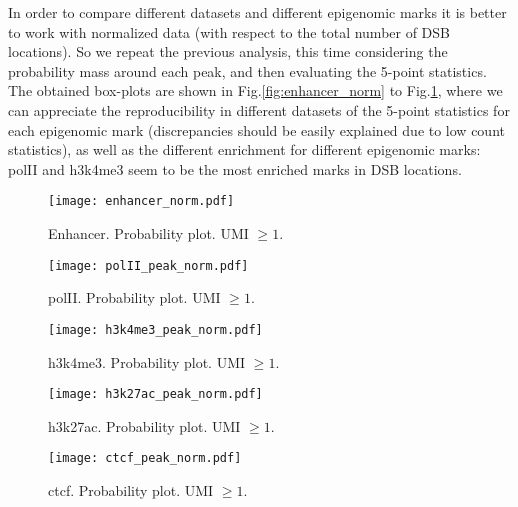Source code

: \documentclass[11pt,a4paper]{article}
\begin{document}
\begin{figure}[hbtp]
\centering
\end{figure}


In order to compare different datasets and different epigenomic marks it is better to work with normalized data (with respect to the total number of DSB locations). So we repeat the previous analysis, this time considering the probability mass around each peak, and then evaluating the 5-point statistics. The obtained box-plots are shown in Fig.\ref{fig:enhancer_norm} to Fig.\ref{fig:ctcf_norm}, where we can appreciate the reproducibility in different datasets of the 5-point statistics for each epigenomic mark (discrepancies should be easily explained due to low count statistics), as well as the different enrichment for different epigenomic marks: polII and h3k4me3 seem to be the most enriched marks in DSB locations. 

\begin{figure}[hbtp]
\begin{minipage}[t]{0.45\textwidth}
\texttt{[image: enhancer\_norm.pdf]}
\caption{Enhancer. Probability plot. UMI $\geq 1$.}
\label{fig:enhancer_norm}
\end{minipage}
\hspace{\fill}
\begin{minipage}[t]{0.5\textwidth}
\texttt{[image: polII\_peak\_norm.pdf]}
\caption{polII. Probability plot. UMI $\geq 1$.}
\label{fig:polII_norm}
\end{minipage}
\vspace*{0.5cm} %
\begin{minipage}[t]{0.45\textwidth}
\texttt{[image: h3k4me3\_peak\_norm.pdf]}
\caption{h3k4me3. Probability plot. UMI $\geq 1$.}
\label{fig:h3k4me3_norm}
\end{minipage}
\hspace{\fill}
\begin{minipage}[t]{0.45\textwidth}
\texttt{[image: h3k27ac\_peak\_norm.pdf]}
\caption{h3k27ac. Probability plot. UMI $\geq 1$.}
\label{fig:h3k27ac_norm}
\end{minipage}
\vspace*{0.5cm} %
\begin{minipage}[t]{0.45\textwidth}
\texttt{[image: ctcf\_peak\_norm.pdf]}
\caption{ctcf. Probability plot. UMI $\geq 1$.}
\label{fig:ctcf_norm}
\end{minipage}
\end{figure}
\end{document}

### Exercise instructions
Which lines of the records above contain the word "caption"? Report each one in full.

### Solution for this task
\caption{Enhancer. Probability plot. UMI $\geq 1$.}
\caption{polII. Probability plot. UMI $\geq 1$.}
\caption{h3k4me3. Probability plot. UMI $\geq 1$.}
\caption{h3k27ac. Probability plot. UMI $\geq 1$.}
\caption{ctcf. Probability plot. UMI $\geq 1$.}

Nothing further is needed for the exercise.